Exercise inputs:
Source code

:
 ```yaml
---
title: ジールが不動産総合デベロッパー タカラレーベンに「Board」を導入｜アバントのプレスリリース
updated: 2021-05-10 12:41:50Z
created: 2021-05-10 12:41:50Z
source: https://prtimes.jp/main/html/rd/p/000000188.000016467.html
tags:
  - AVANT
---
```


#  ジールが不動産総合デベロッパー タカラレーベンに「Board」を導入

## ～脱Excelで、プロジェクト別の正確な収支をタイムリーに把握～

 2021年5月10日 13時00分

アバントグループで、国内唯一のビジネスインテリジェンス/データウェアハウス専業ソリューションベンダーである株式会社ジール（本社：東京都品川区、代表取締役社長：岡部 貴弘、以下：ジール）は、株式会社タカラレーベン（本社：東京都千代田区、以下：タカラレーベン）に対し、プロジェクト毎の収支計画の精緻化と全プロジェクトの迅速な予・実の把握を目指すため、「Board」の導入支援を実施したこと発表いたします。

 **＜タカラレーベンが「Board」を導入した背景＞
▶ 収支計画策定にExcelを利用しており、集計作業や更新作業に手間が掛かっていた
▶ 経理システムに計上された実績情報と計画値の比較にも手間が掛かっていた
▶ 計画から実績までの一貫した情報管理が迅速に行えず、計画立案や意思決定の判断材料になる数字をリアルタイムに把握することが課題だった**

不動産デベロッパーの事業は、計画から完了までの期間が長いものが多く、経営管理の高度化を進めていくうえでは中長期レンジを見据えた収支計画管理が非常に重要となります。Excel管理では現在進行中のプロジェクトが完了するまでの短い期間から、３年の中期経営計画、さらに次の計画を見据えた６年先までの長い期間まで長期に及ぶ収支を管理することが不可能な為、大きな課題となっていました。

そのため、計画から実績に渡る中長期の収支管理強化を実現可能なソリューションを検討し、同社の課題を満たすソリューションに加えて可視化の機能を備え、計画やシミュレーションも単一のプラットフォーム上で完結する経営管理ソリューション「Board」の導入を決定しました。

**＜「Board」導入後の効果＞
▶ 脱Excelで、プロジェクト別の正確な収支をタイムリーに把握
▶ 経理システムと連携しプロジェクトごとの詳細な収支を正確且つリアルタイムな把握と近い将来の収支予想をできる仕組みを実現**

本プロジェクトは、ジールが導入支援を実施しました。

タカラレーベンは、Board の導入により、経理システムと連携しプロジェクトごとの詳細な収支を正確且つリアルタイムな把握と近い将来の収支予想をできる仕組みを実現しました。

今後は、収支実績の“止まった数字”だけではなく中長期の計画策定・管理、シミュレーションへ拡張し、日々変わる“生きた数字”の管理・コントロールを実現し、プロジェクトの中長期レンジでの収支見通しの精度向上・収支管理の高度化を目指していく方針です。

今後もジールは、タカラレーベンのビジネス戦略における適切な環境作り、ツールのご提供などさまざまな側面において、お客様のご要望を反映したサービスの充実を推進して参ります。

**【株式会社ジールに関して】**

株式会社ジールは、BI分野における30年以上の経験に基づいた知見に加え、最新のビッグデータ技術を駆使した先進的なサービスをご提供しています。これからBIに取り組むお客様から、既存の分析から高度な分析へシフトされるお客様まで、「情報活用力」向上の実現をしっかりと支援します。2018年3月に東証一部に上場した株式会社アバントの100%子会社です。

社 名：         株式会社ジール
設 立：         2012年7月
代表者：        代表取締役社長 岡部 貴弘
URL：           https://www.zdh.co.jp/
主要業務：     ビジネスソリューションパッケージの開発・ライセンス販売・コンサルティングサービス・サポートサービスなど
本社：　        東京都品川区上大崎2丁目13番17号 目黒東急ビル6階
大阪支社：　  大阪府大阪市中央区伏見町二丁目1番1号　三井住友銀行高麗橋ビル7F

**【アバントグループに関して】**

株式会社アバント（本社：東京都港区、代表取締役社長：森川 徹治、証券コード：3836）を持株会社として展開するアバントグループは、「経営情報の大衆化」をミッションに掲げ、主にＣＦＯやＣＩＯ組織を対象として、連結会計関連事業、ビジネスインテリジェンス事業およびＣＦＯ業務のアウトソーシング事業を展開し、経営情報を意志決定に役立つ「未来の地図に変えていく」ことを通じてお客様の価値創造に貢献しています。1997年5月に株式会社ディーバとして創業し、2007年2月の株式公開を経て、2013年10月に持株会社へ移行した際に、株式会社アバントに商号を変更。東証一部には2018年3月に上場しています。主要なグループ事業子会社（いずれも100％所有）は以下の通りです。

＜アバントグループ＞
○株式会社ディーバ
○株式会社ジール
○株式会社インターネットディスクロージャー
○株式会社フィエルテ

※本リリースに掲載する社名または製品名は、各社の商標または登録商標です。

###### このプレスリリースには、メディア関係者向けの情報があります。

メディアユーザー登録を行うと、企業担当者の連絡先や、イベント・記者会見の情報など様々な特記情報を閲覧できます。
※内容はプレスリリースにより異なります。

...

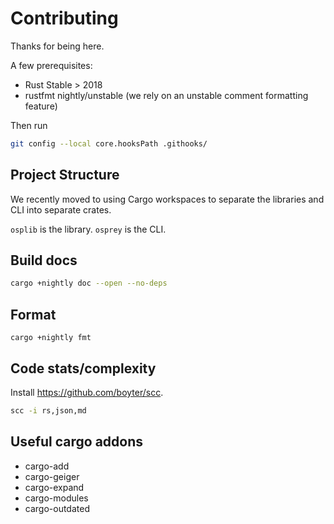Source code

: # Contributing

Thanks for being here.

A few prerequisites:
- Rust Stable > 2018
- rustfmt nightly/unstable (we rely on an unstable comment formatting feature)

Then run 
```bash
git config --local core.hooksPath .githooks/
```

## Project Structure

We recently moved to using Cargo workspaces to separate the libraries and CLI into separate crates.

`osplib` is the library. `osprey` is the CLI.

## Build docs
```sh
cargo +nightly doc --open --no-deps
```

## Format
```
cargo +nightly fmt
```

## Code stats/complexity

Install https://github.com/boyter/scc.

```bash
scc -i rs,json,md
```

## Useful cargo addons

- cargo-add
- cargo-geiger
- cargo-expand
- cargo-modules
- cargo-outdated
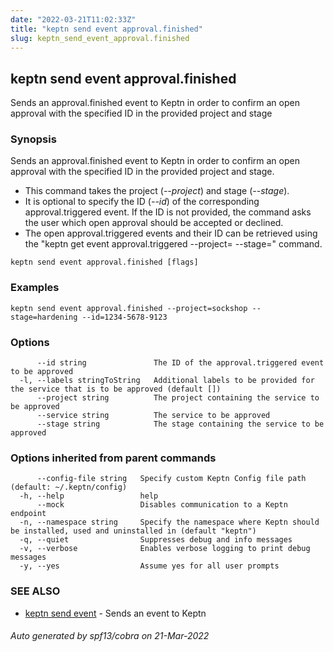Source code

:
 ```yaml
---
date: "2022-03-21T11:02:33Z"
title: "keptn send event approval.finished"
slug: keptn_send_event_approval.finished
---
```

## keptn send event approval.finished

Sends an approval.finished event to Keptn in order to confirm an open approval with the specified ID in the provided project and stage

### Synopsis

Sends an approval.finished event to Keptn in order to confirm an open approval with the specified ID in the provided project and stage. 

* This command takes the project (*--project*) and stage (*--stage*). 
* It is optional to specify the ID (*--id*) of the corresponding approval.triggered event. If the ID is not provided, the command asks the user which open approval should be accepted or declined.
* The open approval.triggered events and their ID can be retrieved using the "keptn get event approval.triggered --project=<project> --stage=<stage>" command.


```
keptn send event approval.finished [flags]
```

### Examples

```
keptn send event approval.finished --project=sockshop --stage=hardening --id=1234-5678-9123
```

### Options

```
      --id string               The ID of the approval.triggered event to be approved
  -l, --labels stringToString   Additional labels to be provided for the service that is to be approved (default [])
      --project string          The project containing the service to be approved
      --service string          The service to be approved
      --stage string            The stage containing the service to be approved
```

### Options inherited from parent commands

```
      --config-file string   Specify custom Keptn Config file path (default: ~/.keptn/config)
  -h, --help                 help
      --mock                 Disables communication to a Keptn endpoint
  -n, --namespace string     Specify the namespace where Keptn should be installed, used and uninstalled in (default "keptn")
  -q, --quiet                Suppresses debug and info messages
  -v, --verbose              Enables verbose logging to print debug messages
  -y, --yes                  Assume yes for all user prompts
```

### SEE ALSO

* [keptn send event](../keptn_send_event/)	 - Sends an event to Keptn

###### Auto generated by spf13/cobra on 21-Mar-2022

---

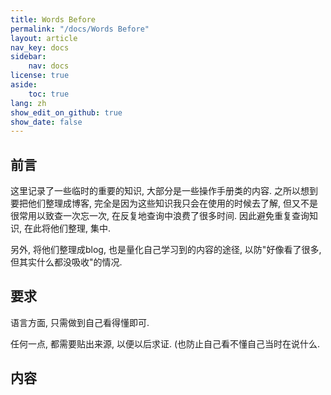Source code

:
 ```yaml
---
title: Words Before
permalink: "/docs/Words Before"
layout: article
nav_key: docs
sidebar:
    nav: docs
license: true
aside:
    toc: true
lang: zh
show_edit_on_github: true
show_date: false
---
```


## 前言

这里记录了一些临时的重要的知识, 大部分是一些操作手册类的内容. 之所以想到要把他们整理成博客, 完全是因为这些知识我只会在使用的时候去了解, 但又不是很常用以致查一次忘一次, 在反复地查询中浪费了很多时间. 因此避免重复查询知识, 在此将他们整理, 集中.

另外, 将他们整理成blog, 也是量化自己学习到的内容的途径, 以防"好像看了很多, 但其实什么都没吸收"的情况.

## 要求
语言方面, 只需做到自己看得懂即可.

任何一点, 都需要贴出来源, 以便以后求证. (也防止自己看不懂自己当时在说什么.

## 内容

Task goal: Copy verbatim, from the listing above, each line from the one containing "不動産デベロッパーの事業は、" down to the one containing "大阪支社：　  大阪府大阪市", inclusive.

Task output:
不動産デベロッパーの事業は、計画から完了までの期間が長いものが多く、経営管理の高度化を進めていくうえでは中長期レンジを見据えた収支計画管理が非常に重要となります。Excel管理では現在進行中のプロジェクトが完了するまでの短い期間から、３年の中期経営計画、さらに次の計画を見据えた６年先までの長い期間まで長期に及ぶ収支を管理することが不可能な為、大きな課題となっていました。

そのため、計画から実績に渡る中長期の収支管理強化を実現可能なソリューションを検討し、同社の課題を満たすソリューションに加えて可視化の機能を備え、計画やシミュレーションも単一のプラットフォーム上で完結する経営管理ソリューション「Board」の導入を決定しました。

**＜「Board」導入後の効果＞
▶ 脱Excelで、プロジェクト別の正確な収支をタイムリーに把握
▶ 経理システムと連携しプロジェクトごとの詳細な収支を正確且つリアルタイムな把握と近い将来の収支予想をできる仕組みを実現**

本プロジェクトは、ジールが導入支援を実施しました。

タカラレーベンは、Board の導入により、経理システムと連携しプロジェクトごとの詳細な収支を正確且つリアルタイムな把握と近い将来の収支予想をできる仕組みを実現しました。

今後は、収支実績の“止まった数字”だけではなく中長期の計画策定・管理、シミュレーションへ拡張し、日々変わる“生きた数字”の管理・コントロールを実現し、プロジェクトの中長期レンジでの収支見通しの精度向上・収支管理の高度化を目指していく方針です。

今後もジールは、タカラレーベンのビジネス戦略における適切な環境作り、ツールのご提供などさまざまな側面において、お客様のご要望を反映したサービスの充実を推進して参ります。

**【株式会社ジールに関して】**

株式会社ジールは、BI分野における30年以上の経験に基づいた知見に加え、最新のビッグデータ技術を駆使した先進的なサービスをご提供しています。これからBIに取り組むお客様から、既存の分析から高度な分析へシフトされるお客様まで、「情報活用力」向上の実現をしっかりと支援します。2018年3月に東証一部に上場した株式会社アバントの100%子会社です。

社 名：         株式会社ジール
設 立：         2012年7月
代表者：        代表取締役社長 岡部 貴弘
URL：           https://www.zdh.co.jp/
主要業務：     ビジネスソリューションパッケージの開発・ライセンス販売・コンサルティングサービス・サポートサービスなど
本社：　        東京都品川区上大崎2丁目13番17号 目黒東急ビル6階
大阪支社：　  大阪府大阪市中央区伏見町二丁目1番1号　三井住友銀行高麗橋ビル7F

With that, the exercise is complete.